Stretching over 56 miles (90 km) from north to south and about 62 miles (100 km) east to west, the Italian Dolomites straddle the border between Italy and Austria. These snow-capped peaks were once a frenzied battlefield during the First World War, but today, they are one of the best places to visit in Italy for an idyllic holiday with stunning scenery.
There is more to the Dolomites region than meets the eye, though. While the green rolling hills and abundant hiking trails are often at the forefront, these iconic peaks also offer glistening lakes, ski resorts, and alpine meadows dotted with mountain huts.
Planning a trip to Italy? Make sure you add a Dolomites road trip to your itinerary, and don’t miss out on exploring one of the most beautiful places in the world.
With the sheer abundance of things to see in the Dolomites, you may be overwhelmed and unsure about where to start, what to do, and what to leave out. This guide covers all the stand-out attractions in the UNESCO World Heritage Site.
The mountain range boasts about 18 jagged peaks, more than 12 ski resorts, and numerous towns and villages for you to enjoy. Have a look at some of these and what they offer below.
Marmolada – A trip to the Dolomites is incomplete without appreciating the beautiful scenery at its highest peak. Rising above a lush alpine meadow, Marmolada boasts an impressive glacier that entices many mountaineers, skiers, and hikers alike. Hop in the cable car that will whisk you up to the summit.
Tre Cime di Lavaredo – Known for its striking rock formations and challenging hiking routes, Tre Cime di Lavaredo – or the “Three Peaks of Lavaredo” in English – present an irresistible call to hikers and climbers. The hiking trails wind around the peaks, letting you soak in the grandeur of Tre Cime di Lavaredo and surrounding mountains.
Cinque Torri – Another striking rock formation not to be missed in the Dolomites is Cinque Torri, meaning “Five Towers”. These jagged peaks are an incredible sight to behold, but they also carry the tales of World War 1, as they were once a battleground.
Monte Antelao – Nicknamed the “King of the Dolomites”, Monte Antelao is the highest summit in the Eastern Dolomites of Northern Italy. Monte Antelao is most beautiful in winter when it is fully blanketed by snow.
Seceda – Marveling at the oddly shaped peaks of Seceda is undoubtedly one of the best things to do in the Dolomites. This natural gem in the Val Gardena Region boasts dramatic limestone cliffs surrounded by an alpine meadow speckled with charming mountain huts.
Lago di Braies – Widely famous for its clear, turquoise waters, Lago di Braies sits at the heart of the Dolomites.
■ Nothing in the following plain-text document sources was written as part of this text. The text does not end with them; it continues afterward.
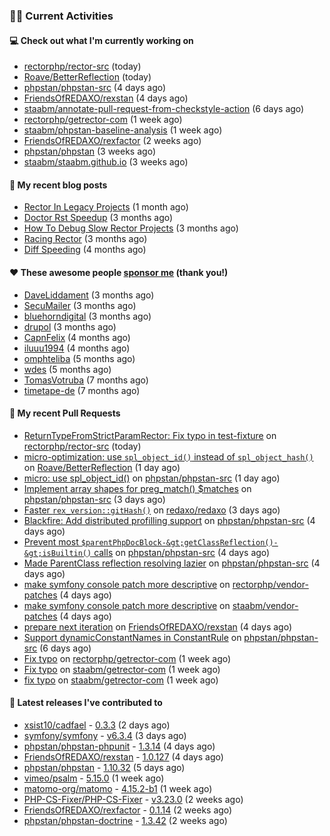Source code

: ### 👨‍💻 Current Activities


#### 💻 Check out what I'm currently working on

- [rectorphp/rector-src](https://github.com/rectorphp/rector-src) (today)
- [Roave/BetterReflection](https://github.com/Roave/BetterReflection) (today)
- [phpstan/phpstan-src](https://github.com/phpstan/phpstan-src) (4 days ago)
- [FriendsOfREDAXO/rexstan](https://github.com/FriendsOfREDAXO/rexstan) (4 days ago)
- [staabm/annotate-pull-request-from-checkstyle-action](https://github.com/staabm/annotate-pull-request-from-checkstyle-action) (6 days ago)
- [rectorphp/getrector-com](https://github.com/rectorphp/getrector-com) (1 week ago)
- [staabm/phpstan-baseline-analysis](https://github.com/staabm/phpstan-baseline-analysis) (1 week ago)
- [FriendsOfREDAXO/rexfactor](https://github.com/FriendsOfREDAXO/rexfactor) (2 weeks ago)
- [phpstan/phpstan](https://github.com/phpstan/phpstan) (3 weeks ago)
- [staabm/staabm.github.io](https://github.com/staabm/staabm.github.io) (3 weeks ago)


#### 📜 My recent blog posts

- [Rector In Legacy Projects](https://staabm.github.io/2023/07/23/rector-in-legacy-projects.html) (1 month ago)
- [Doctor Rst Speedup](https://staabm.github.io/2023/05/18/doctor-rst-speedup.html) (3 months ago)
- [How To Debug Slow Rector Projects](https://staabm.github.io/2023/05/10/how-to-debug-slow-rector-projects.html) (3 months ago)
- [Racing Rector](https://staabm.github.io/2023/05/06/racing-rector.html) (3 months ago)
- [Diff Speeding](https://staabm.github.io/2023/05/01/diff-speeding.html) (4 months ago)


#### ❤️ These awesome people [sponsor me](https://github.com/sponsors/staabm) (thank you!)

- [DaveLiddament](https://github.com/DaveLiddament) (3 months ago)
- [SecuMailer](https://github.com/SecuMailer) (3 months ago)
- [bluehorndigital](https://github.com/bluehorndigital) (3 months ago)
- [drupol](https://github.com/drupol) (3 months ago)
- [CapnFelix](https://github.com/CapnFelix) (4 months ago)
- [iluuu1994](https://github.com/iluuu1994) (4 months ago)
- [omphteliba](https://github.com/omphteliba) (5 months ago)
- [wdes](https://github.com/wdes) (5 months ago)
- [TomasVotruba](https://github.com/TomasVotruba) (7 months ago)
- [timetape-de](https://github.com/timetape-de) (7 months ago)


#### 🔨 My recent Pull Requests

- [ReturnTypeFromStrictParamRector: Fix typo in test-fixture](https://github.com/rectorphp/rector-src/pull/4879) on [rectorphp/rector-src](https://github.com/rectorphp/rector-src) (today)
- [micro-optimization: use `spl_object_id()` instead of `spl_object_hash()`](https://github.com/Roave/BetterReflection/pull/1364) on [Roave/BetterReflection](https://github.com/Roave/BetterReflection) (1 day ago)
- [micro: use spl_object_id()](https://github.com/phpstan/phpstan-src/pull/2592) on [phpstan/phpstan-src](https://github.com/phpstan/phpstan-src) (1 day ago)
- [Implement array shapes for preg_match() $matches](https://github.com/phpstan/phpstan-src/pull/2589) on [phpstan/phpstan-src](https://github.com/phpstan/phpstan-src) (3 days ago)
- [Faster `rex_version::gitHash()`](https://github.com/redaxo/redaxo/pull/5778) on [redaxo/redaxo](https://github.com/redaxo/redaxo) (3 days ago)
- [Blackfire: Add distributed profilling support](https://github.com/phpstan/phpstan-src/pull/2586) on [phpstan/phpstan-src](https://github.com/phpstan/phpstan-src) (4 days ago)
- [Prevent most `$parentPhpDocBlock-&gt;getClassReflection()-&gt;isBuiltin()` calls](https://github.com/phpstan/phpstan-src/pull/2585) on [phpstan/phpstan-src](https://github.com/phpstan/phpstan-src) (4 days ago)
- [Made ParentClass reflection resolving lazier](https://github.com/phpstan/phpstan-src/pull/2584) on [phpstan/phpstan-src](https://github.com/phpstan/phpstan-src) (4 days ago)
- [make symfony console patch more descriptive](https://github.com/rectorphp/vendor-patches/pull/3) on [rectorphp/vendor-patches](https://github.com/rectorphp/vendor-patches) (4 days ago)
- [make symfony console patch more descriptive](https://github.com/staabm/vendor-patches/pull/1) on [staabm/vendor-patches](https://github.com/staabm/vendor-patches) (4 days ago)
- [prepare next iteration](https://github.com/FriendsOfREDAXO/rexstan/pull/566) on [FriendsOfREDAXO/rexstan](https://github.com/FriendsOfREDAXO/rexstan) (4 days ago)
- [Support dynamicConstantNames in ConstantRule](https://github.com/phpstan/phpstan-src/pull/2581) on [phpstan/phpstan-src](https://github.com/phpstan/phpstan-src) (6 days ago)
- [Fix typo](https://github.com/rectorphp/getrector-com/pull/1590) on [rectorphp/getrector-com](https://github.com/rectorphp/getrector-com) (1 week ago)
- [Fix typo](https://github.com/staabm/getrector-com/pull/2) on [staabm/getrector-com](https://github.com/staabm/getrector-com) (1 week ago)
- [fix typo](https://github.com/staabm/getrector-com/pull/1) on [staabm/getrector-com](https://github.com/staabm/getrector-com) (1 week ago)


#### 🔭 Latest releases I've contributed to

- [xsist10/cadfael](https://github.com/xsist10/cadfael) - [0.3.3](https://github.com/xsist10/cadfael/releases/tag/0.3.3) (2 days ago)
- [symfony/symfony](https://github.com/symfony/symfony) - [v6.3.4](https://github.com/symfony/symfony/releases/tag/v6.3.4) (3 days ago)
- [phpstan/phpstan-phpunit](https://github.com/phpstan/phpstan-phpunit) - [1.3.14](https://github.com/phpstan/phpstan-phpunit/releases/tag/1.3.14) (4 days ago)
- [FriendsOfREDAXO/rexstan](https://github.com/FriendsOfREDAXO/rexstan) - [1.0.127](https://github.com/FriendsOfREDAXO/rexstan/releases/tag/1.0.127) (4 days ago)
- [phpstan/phpstan](https://github.com/phpstan/phpstan) - [1.10.32](https://github.com/phpstan/phpstan/releases/tag/1.10.32) (5 days ago)
- [vimeo/psalm](https://github.com/vimeo/psalm) - [5.15.0](https://github.com/vimeo/psalm/releases/tag/5.15.0) (1 week ago)
- [matomo-org/matomo](https://github.com/matomo-org/matomo) - [4.15.2-b1](https://github.com/matomo-org/matomo/releases/tag/4.15.2-b1) (1 week ago)
- [PHP-CS-Fixer/PHP-CS-Fixer](https://github.com/PHP-CS-Fixer/PHP-CS-Fixer) - [v3.23.0](https://github.com/PHP-CS-Fixer/PHP-CS-Fixer/releases/tag/v3.23.0) (2 weeks ago)
- [FriendsOfREDAXO/rexfactor](https://github.com/FriendsOfREDAXO/rexfactor) - [0.1.14](https://github.com/FriendsOfREDAXO/rexfactor/releases/tag/0.1.14) (2 weeks ago)
- [phpstan/phpstan-doctrine](https://github.com/phpstan/phpstan-doctrine) - [1.3.42](https://github.com/phpstan/phpstan-doctrine/releases/tag/1.3.42) (2 weeks ago)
The sparkling lake mirrors the snow-capped peaks surrounding it as colorful rowboats gently glide on the lake’s surface. The hiking trails encircling Lago di Braies offer a peaceful and up-close look at the jewel of the Dolomites.
Lago di Carezza – Located in the Dolomites’ South Tyrol Region, Lago di Carezza is a small mountain lake surrounded by a densely packed forest and backdrops of towering snowy peaks. Dubbed the “Rainbow Lake”, it’s characterized by hues of emerald and turquoise along its lakeshore. The walking paths around the lake provide amazing views from every angle.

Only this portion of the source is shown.